Lines from the listing below that contain the string "Experiment" are to be reported.

------------

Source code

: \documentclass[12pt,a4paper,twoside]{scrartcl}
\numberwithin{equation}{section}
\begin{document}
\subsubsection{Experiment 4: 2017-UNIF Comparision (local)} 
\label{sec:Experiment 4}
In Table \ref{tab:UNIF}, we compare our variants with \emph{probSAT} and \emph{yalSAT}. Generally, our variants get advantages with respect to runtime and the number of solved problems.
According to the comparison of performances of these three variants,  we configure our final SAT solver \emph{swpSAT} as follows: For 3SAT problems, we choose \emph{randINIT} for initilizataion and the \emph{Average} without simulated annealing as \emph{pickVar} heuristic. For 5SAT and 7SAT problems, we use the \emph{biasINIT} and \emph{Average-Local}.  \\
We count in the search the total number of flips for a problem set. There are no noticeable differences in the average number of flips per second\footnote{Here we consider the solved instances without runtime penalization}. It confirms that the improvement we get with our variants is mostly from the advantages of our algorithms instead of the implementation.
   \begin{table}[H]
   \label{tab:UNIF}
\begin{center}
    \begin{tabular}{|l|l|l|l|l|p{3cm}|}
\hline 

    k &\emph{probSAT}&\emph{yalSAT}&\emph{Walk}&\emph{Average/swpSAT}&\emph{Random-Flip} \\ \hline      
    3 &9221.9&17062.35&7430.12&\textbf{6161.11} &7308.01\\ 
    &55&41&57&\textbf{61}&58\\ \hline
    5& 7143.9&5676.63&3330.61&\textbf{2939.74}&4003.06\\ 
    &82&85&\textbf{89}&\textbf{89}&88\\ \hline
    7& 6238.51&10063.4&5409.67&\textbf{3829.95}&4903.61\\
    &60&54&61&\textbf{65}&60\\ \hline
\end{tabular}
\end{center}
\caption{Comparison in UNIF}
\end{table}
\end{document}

------------

▶ **Answer box**
\subsubsection{Experiment 4: 2017-UNIF Comparision (local)} 
\label{sec:Experiment 4}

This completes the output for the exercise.